Update: Particle Swarm Optimisation in Python

It came to my attention that my PSO for Python is actually quite popular. Only after few people contacted me I’ve noticed that the public version was not the same that I’ve been using. It wasn’t bad, but definitely not as good. Thus, obviously, I’ve updated the version and cleaned it a bit.

Update programme is available from my github or from Code subpage.

What’s the difference? There are few.
– Initial values, unless provided, are psuedo-random generated using Halton sequence.
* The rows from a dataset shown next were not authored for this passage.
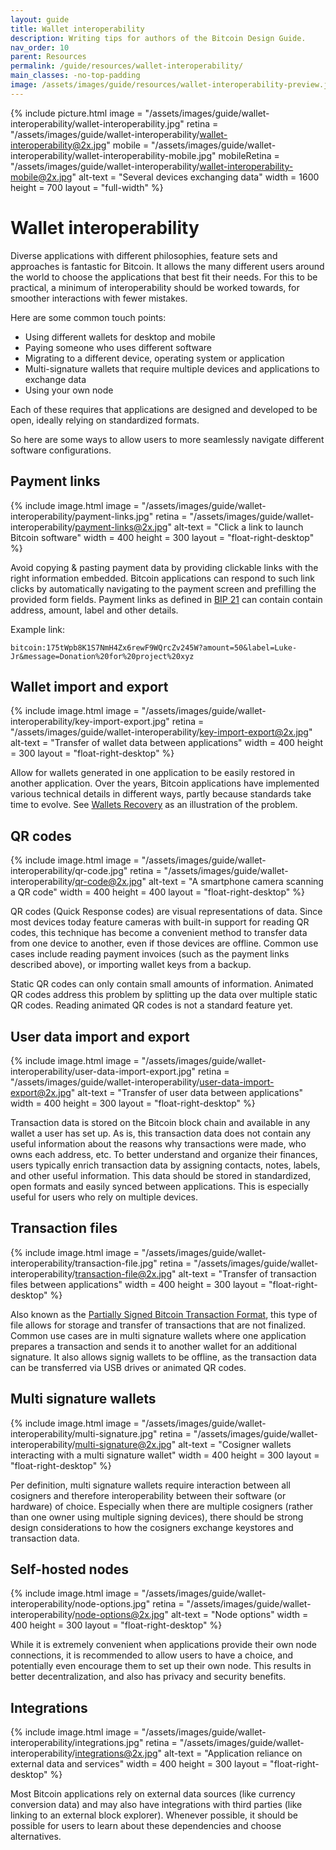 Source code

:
 ```yaml
---
layout: guide
title: Wallet interoperability
description: Writing tips for authors of the Bitcoin Design Guide.
nav_order: 10
parent: Resources
permalink: /guide/resources/wallet-interoperability/
main_classes: -no-top-padding
image: /assets/images/guide/resources/wallet-interoperability-preview.jpg
---
```


<!--

Editor's notes

An overview of important interaction points between different Bitcoin and other applications.

Designers should think beyond the software they are working on and strongly consider these
areas, as it is extremely likely that users interact with multiple applications over time.

Illustration sources

https://www.figma.com/file/qzvCvqhSRx3Jq8aywaSjlr/Bitcoin-Design-Guide-Illustrations-CO?node-id=1024%3A6795

-->

{% include picture.html
   image = "/assets/images/guide/wallet-interoperability/wallet-interoperability.jpg"
   retina = "/assets/images/guide/wallet-interoperability/wallet-interoperability@2x.jpg"
   mobile = "/assets/images/guide/wallet-interoperability/wallet-interoperability-mobile.jpg"
   mobileRetina = "/assets/images/guide/wallet-interoperability/wallet-interoperability-mobile@2x.jpg"
   alt-text = "Several devices exchanging data"
   width = 1600
   height = 700
   layout = "full-width"
%}

# Wallet interoperability

Diverse applications with different philosophies, feature sets and approaches is fantastic for Bitcoin. It allows the many different users around the world to choose the applications that best fit their needs. For this to be practical, a minimum of interoperability should be worked towards, for smoother interactions with fewer mistakes.

Here are some common touch points:
- Using different wallets for desktop and mobile
- Paying someone who uses different software
- Migrating to a different device, operating system or application
- Multi-signature wallets that require multiple devices and applications to exchange data
- Using your own node

Each of these requires that applications are designed and developed to be open, ideally relying on standardized formats.

So here are some ways to allow users to more seamlessly navigate different software configurations.

## Payment links

<div class="center" markdown="1">

{% include image.html
   image = "/assets/images/guide/wallet-interoperability/payment-links.jpg"
   retina = "/assets/images/guide/wallet-interoperability/payment-links@2x.jpg"
   alt-text = "Click a link to launch Bitcoin software"
   width = 400
   height = 300
   layout = "float-right-desktop"
%}

Avoid copying & pasting payment data by providing clickable links with the right information embedded. Bitcoin applications can respond to such link clicks by automatically navigating to the payment screen and prefilling the provided form fields. Payment links as defined in [BIP 21](https://github.com/bitcoin/bips/blob/master/bip-0021.mediawiki) can contain contain address, amount, label and other details.

Example link:
```
bitcoin:175tWpb8K1S7NmH4Zx6rewF9WQrcZv245W?amount=50&label=Luke-Jr&message=Donation%20for%20project%20xyz
```

</div>

## Wallet import and export

<div class="center" markdown="1">

{% include image.html
   image = "/assets/images/guide/wallet-interoperability/key-import-export.jpg"
   retina = "/assets/images/guide/wallet-interoperability/key-import-export@2x.jpg"
   alt-text = "Transfer of wallet data between applications"
   width = 400
   height = 300
   layout = "float-right-desktop"
%}

Allow for wallets generated in one application to be easily restored in another application. Over the years, Bitcoin applications have implemented various technical details in different ways, partly because standards take time to evolve. See [Wallets Recovery](https://walletsrecovery.org) as an illustration of the problem.

</div>

## QR codes

<div class="center" markdown="1">

{% include image.html
   image = "/assets/images/guide/wallet-interoperability/qr-code.jpg"
   retina = "/assets/images/guide/wallet-interoperability/qr-code@2x.jpg"
   alt-text = "A smartphone camera scanning a QR code"
   width = 400
   height = 400
   layout = "float-right-desktop"
%}

QR codes (Quick Response codes) are visual representations of data. Since most devices today feature cameras with built-in support for reading QR codes, this technique has become a convenient method to transfer data from one device to another, even if those devices are offline. Common use cases include reading payment invoices (such as the payment links described above), or importing wallet keys from a backup.

Static QR codes can only contain small amounts of information. Animated QR codes address this problem by splitting up the data over multiple static QR codes. Reading animated QR codes is not a standard feature yet.

</div>

## User data import and export

<div class="center" markdown="1">

{% include image.html
   image = "/assets/images/guide/wallet-interoperability/user-data-import-export.jpg"
   retina = "/assets/images/guide/wallet-interoperability/user-data-import-export@2x.jpg"
   alt-text = "Transfer of user data between applications"
   width = 400
   height = 300
   layout = "float-right-desktop"
%}

Transaction data is stored on the Bitcoin block chain and available in any wallet a user has set up. As is, this transaction data does not contain any useful information about the reasons why transactions were made, who owns each address, etc. To better understand and organize their finances, users typically enrich transaction data by assigning contacts, notes, labels, and other useful information. This data should be stored in standardized, open formats and easily synced between applications. This is especially useful for users who rely on multiple devices.

</div>

## Transaction files

<div class="center" markdown="1">

{% include image.html
   image = "/assets/images/guide/wallet-interoperability/transaction-file.jpg"
   retina = "/assets/images/guide/wallet-interoperability/transaction-file@2x.jpg"
   alt-text = "Transfer of transaction files between applications"
   width = 400
   height = 300
   layout = "float-right-desktop"
%}

Also known as the [Partially Signed Bitcoin Transaction Format](https://github.com/bitcoin/bips/blob/master/bip-0174.mediawiki), this type of file allows for storage and transfer of transactions that are not finalized. Common use cases are in multi signature wallets where one application prepares a transaction and sends it to another wallet for an additional signature. It also allows signig wallets to be offline, as the transaction data can be transferred via USB drives or animated QR codes.

</div>

## Multi signature wallets

<div class="center" markdown="1">

{% include image.html
   image = "/assets/images/guide/wallet-interoperability/multi-signature.jpg"
   retina = "/assets/images/guide/wallet-interoperability/multi-signature@2x.jpg"
   alt-text = "Cosigner wallets interacting with a multi signature wallet"
   width = 400
   height = 300
   layout = "float-right-desktop"
%}

Per definition, multi signature wallets require interaction between all cosigners and therefore interoperability between their software (or hardware) of choice. Especially when there are multiple cosigners (rather than one owner using multiple signing devices), there should be strong design considerations to how the cosigners exchange keystores and transaction data. 

</div>

## Self-hosted nodes

<div class="center" markdown="1">

{% include image.html
   image = "/assets/images/guide/wallet-interoperability/node-options.jpg"
   retina = "/assets/images/guide/wallet-interoperability/node-options@2x.jpg"
   alt-text = "Node options"
   width = 400
   height = 300
   layout = "float-right-desktop"
%}

While it is extremely convenient when applications provide their own node connections, it is recommended to allow users to have a choice, and potentially even encourage them to set up their own node. This results in better decentralization, and also has privacy and security benefits.

</div>

## Integrations

<div class="center" markdown="1">

{% include image.html
   image = "/assets/images/guide/wallet-interoperability/integrations.jpg"
   retina = "/assets/images/guide/wallet-interoperability/integrations@2x.jpg"
   alt-text = "Application reliance on external data and services"
   width = 400
   height = 300
   layout = "float-right-desktop"
%}

Most Bitcoin applications rely on external data sources (like currency conversion data) and may also have integrations with third parties (like linking to an external block explorer). Whenever possible, it should be possible for users to learn about these dependencies and choose alternatives.

</div>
This prevents from artificial clustering.
– Perturbation in form of a Gaussian noise should mitigate false local minima by forcing particles to search surrounding area.
– Added max_repetition threshold, which states the maximum number of obtaining the same optimum value. Upon reaching threshold program finishes.
– General improvement in performance.
– Improved usage documentation within the file.
– Program is now compatible with Python3.
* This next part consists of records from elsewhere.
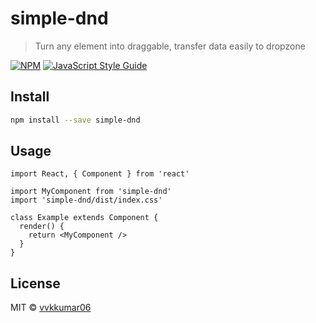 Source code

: # simple-dnd

> Turn any element into draggable, transfer data easily to dropzone

[![NPM](https://img.shields.io/npm/v/simple-dnd.svg)](https://www.npmjs.com/package/simple-dnd) [![JavaScript Style Guide](https://img.shields.io/badge/code_style-standard-brightgreen.svg)](https://standardjs.com)

## Install

```bash
npm install --save simple-dnd
```

## Usage

```tsx
import React, { Component } from 'react'

import MyComponent from 'simple-dnd'
import 'simple-dnd/dist/index.css'

class Example extends Component {
  render() {
    return <MyComponent />
  }
}
```

## License

MIT © [vvkkumar06](https://github.com/vvkkumar06)
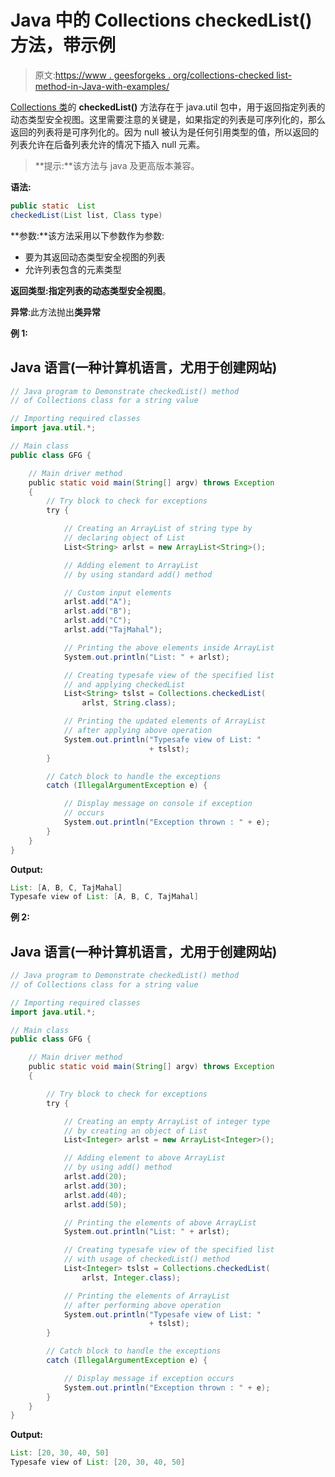 # Java 中的 Collections checkedList()方法，带示例

> 原文:[https://www . geesforgeks . org/collections-checked list-method-in-Java-with-examples/](https://www.geeksforgeeks.org/collections-checkedlist-method-in-java-with-examples/)

[Collections 类](https://www.geeksforgeeks.org/collections-class-in-java/)的 **checkedList()** 方法存在于 java.util 包中，用于返回指定列表的动态类型安全视图。这里需要注意的关键是，如果指定的列表是可序列化的，那么返回的列表将是可序列化的。因为 null 被认为是任何引用类型的值，所以返回的列表允许在后备列表允许的情况下插入 null 元素。

> **提示:**该方法与 java 及更高版本兼容。

**语法:**

```java
public static  List
checkedList(List list, Class type)
```

**参数:**该方法采用以下参数作为参数:

*   要为其返回动态类型安全视图的列表
*   允许列表包含的元素类型

**返回类型:**指定列表的动态**类型安全视图**。

**异常**:此方法抛出**类异常**

**例 1:**

## Java 语言(一种计算机语言，尤用于创建网站)

```java
// Java program to Demonstrate checkedList() method
// of Collections class for a string value

// Importing required classes
import java.util.*;

// Main class
public class GFG {

    // Main driver method
    public static void main(String[] argv) throws Exception
    {
        // Try block to check for exceptions
        try {

            // Creating an ArrayList of string type by
            // declaring object of List
            List<String> arlst = new ArrayList<String>();

            // Adding element to ArrayList
            // by using standard add() method

            // Custom input elements
            arlst.add("A");
            arlst.add("B");
            arlst.add("C");
            arlst.add("TajMahal");

            // Printing the above elements inside ArrayList
            System.out.println("List: " + arlst);

            // Creating typesafe view of the specified list
            // and applying checkedList
            List<String> tslst = Collections.checkedList(
                arlst, String.class);

            // Printing the updated elements of ArrayList
            // after applying above operation
            System.out.println("Typesafe view of List: "
                               + tslst);
        }

        // Catch block to handle the exceptions
        catch (IllegalArgumentException e) {

            // Display message on console if exception
            // occurs
            System.out.println("Exception thrown : " + e);
        }
    }
}
```

**Output:** 

```java
List: [A, B, C, TajMahal]
Typesafe view of List: [A, B, C, TajMahal]
```

**例 2:**

## Java 语言(一种计算机语言，尤用于创建网站)

```java
// Java program to Demonstrate checkedList() method
// of Collections class for a string value

// Importing required classes
import java.util.*;

// Main class
public class GFG {

    // Main driver method
    public static void main(String[] argv) throws Exception
    {

        // Try block to check for exceptions
        try {

            // Creating an empty ArrayList of integer type
            // by creating an object of List
            List<Integer> arlst = new ArrayList<Integer>();

            // Adding element to above ArrayList
            // by using add() method
            arlst.add(20);
            arlst.add(30);
            arlst.add(40);
            arlst.add(50);

            // Printing the elements of above ArrayList
            System.out.println("List: " + arlst);

            // Creating typesafe view of the specified list
            // with usage of checkedList() method
            List<Integer> tslst = Collections.checkedList(
                arlst, Integer.class);

            // Printing the elements of ArrayList
            // after performing above operation
            System.out.println("Typesafe view of List: "
                               + tslst);
        }

        // Catch block to handle the exceptions
        catch (IllegalArgumentException e) {

            // Display message if exception occurs
            System.out.println("Exception thrown : " + e);
        }
    }
}
```

**Output:** 

```java
List: [20, 30, 40, 50]
Typesafe view of List: [20, 30, 40, 50]
``` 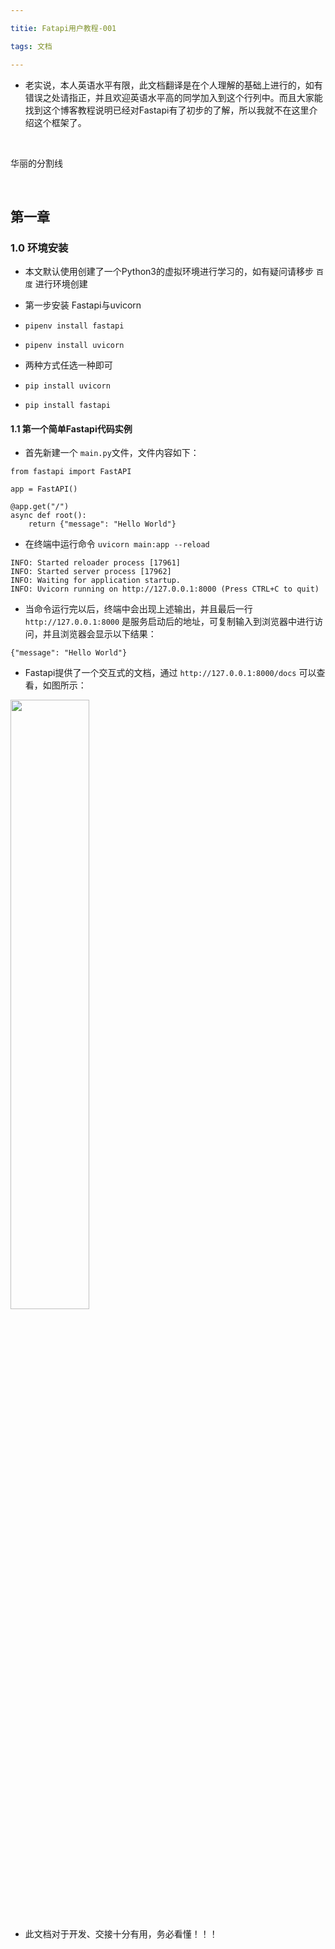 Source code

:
 ```yaml
---

titie: Fatapi用户教程-001

tags: 文档

---
```


* 老实说，本人英语水平有限，此文档翻译是在个人理解的基础上进行的，如有错误之处请指正，并且欢迎英语水平高的同学加入到这个行列中。而且大家能找到这个博客教程说明已经对Fastapi有了初步的了解，所以我就不在这里介绍这个框架了。

<br />

华丽的分割线

<br />

##  第一章

### 1.0 环境安装

* 本文默认使用创建了一个Python3的虚拟环境进行学习的，如有疑问请移步 `百度` 进行环境创建

* 第一步安装 Fastapi与uvicorn
* `pipenv install fastapi`
* `pipenv install uvicorn` 
* 两种方式任选一种即可
* `pip install uvicorn`
* `pip install fastapi` 

#### 1.1 第一个简单Fastapi代码实例
 * 首先新建一个 `main.py`文件，文件内容如下：

``` 
from fastapi import FastAPI

app = FastAPI()

@app.get("/")
async def root():
    return {"message": "Hello World"}
```

* 在终端中运行命令 `uvicorn main:app --reload` 

```
INFO: Started reloader process [17961]
INFO: Started server process [17962]
INFO: Waiting for application startup.
INFO: Uvicorn running on http://127.0.0.1:8000 (Press CTRL+C to quit)
```
* 当命令运行完以后，终端中会出现上述输出，并且最后一行 `http://127.0.0.1:8000` 是服务启动后的地址，可复制输入到浏览器中进行访问，并且浏览器会显示以下结果：

`{"message": "Hello World"}`

* Fastapi提供了一个交互式的文档，通过   `http://127.0.0.1:8000/docs` 可以查看，如图所示：

<img src="https://fastapi.tiangolo.com/img/index/index-01-swagger-ui-simple.png" width="50%">
  
* 此文档对于开发、交接十分有用，务必看懂！！！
Feel free to request any features.

There is an idea of adding progressive save, which would quit, resume and modify parameters at any point of computation.
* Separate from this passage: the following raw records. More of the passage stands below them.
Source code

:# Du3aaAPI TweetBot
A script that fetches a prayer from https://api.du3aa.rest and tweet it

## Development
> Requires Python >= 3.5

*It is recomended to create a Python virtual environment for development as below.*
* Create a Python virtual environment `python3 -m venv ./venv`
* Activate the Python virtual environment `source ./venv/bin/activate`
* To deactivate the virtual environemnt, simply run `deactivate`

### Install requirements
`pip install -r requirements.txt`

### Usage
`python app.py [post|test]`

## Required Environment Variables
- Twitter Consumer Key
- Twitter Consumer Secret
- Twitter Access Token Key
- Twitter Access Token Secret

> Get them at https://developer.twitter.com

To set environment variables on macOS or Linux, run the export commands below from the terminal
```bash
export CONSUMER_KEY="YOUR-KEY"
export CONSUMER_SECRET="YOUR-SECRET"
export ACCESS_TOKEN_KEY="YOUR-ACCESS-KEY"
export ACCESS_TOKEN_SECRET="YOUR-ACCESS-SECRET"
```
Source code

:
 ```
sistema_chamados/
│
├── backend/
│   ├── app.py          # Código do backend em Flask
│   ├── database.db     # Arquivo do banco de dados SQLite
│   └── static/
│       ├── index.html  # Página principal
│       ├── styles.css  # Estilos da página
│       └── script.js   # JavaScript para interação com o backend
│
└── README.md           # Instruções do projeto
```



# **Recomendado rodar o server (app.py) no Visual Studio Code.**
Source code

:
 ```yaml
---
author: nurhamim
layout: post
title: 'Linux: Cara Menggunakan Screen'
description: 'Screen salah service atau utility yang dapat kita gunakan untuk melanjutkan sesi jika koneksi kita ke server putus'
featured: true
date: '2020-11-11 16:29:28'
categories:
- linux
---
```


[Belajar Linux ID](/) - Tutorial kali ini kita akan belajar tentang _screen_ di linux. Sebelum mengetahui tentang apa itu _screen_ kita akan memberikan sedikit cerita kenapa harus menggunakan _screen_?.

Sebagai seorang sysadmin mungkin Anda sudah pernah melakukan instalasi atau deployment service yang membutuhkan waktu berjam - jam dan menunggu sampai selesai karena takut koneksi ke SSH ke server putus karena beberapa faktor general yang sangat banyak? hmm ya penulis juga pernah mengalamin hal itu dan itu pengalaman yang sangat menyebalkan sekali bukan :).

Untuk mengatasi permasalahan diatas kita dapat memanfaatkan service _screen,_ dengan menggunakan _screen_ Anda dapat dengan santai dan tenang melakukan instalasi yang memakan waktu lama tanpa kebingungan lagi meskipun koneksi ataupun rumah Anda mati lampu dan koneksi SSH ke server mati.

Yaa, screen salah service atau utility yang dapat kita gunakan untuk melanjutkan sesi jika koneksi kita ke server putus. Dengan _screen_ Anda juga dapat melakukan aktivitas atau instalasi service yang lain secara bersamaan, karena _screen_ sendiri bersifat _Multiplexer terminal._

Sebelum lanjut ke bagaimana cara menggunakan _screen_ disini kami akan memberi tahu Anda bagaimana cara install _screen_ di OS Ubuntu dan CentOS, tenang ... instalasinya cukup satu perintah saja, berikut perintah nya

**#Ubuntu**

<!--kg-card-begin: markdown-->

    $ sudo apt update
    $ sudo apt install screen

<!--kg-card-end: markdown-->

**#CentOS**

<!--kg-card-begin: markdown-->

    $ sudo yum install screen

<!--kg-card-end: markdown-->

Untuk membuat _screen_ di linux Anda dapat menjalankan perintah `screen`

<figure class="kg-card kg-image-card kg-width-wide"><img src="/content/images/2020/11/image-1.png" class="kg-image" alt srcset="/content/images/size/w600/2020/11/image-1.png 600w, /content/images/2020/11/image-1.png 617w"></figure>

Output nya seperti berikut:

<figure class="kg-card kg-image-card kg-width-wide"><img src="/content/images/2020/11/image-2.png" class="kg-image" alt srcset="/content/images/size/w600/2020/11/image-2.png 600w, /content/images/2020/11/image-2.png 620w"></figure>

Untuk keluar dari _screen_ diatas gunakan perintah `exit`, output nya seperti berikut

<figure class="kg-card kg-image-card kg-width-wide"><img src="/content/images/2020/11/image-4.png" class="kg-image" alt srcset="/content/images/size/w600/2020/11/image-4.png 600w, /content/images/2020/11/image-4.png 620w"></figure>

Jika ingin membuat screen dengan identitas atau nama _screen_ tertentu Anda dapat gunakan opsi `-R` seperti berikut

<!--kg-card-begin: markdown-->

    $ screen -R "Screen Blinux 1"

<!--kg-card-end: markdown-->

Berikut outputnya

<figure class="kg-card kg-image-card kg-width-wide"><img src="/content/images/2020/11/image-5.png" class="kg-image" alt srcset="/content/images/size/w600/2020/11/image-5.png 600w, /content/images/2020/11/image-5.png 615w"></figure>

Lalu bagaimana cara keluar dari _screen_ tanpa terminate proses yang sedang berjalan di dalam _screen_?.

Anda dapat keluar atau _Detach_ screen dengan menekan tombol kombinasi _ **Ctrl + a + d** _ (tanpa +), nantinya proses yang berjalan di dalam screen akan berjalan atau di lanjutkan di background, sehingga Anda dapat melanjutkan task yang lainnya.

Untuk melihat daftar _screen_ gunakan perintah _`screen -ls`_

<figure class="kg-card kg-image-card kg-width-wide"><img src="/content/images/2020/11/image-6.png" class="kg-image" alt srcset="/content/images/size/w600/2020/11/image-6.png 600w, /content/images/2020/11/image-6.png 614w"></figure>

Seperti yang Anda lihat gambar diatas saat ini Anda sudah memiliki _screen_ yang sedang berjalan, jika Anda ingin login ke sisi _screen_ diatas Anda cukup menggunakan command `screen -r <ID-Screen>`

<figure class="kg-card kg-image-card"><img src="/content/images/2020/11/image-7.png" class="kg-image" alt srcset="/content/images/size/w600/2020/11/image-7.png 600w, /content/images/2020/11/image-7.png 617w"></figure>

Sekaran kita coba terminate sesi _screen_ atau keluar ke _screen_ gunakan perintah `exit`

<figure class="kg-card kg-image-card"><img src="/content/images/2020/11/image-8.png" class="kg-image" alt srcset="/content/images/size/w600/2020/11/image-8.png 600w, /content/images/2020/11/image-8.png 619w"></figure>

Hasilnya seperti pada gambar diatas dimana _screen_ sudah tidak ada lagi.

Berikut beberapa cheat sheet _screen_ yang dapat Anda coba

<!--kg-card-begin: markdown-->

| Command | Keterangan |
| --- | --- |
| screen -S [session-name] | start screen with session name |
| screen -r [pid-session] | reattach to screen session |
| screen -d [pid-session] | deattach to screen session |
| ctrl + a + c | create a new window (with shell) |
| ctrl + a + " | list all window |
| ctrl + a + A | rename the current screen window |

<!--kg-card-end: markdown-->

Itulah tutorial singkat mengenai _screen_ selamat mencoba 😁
Common dtype for NumPy arrays

Recent challenge I had was to convert two given numpy arrays such it’ll be possible to have them in common type without losing information. One can follow this link for stackoverflow entry.

Initially I thought about comparing dtypes, because in Python 2 it is allowed to do something like:

>>> np.float32 < np.float64
>>> np.int32 < np.float32
>>> np.int64 > np.float16

… which kind of makes sense(?). Well, except that int64 vs float16 which looks suspicious. It turns out that these are type objects and Python is simply comparing their locations in memory[Citation needed] and that is obviously not reliable. Actually, in Python 3 such comparison is forbidden and it fails.

As the answer to my stackoverflow question suggests one could try to use dtype.kind and dtype.itemsize to create own ordering. This is not difficult, but it should contain all types, such as (unsigned) ints, floats, bools, complex…

Fortunately, for my purposes, there is NumPy’s method which does what I want, i.e. numpy.find_common_type. It determines common type following standard coercion rules. With a help of this function my common conversion looks like:

import numpy as np

def common_dtype(x, y):
    dtype = np.find_common_type([x.dtype, y.dtype], [])
    if x.dtype != dtype: x = x.astype(dtype)
    if y.dtype != dtype: y = y.astype(dtype)

    return x, y

What to expect from such function?
float32 for float16 and float32
float32 for int16 and float32
int64 for int32 and uint16
float64 for int32 and float16

Behaves as it should.

Halton sequence in Python

Sometimes when we ask for random we don’t actually mean random by just random. Yes, pseudo-random.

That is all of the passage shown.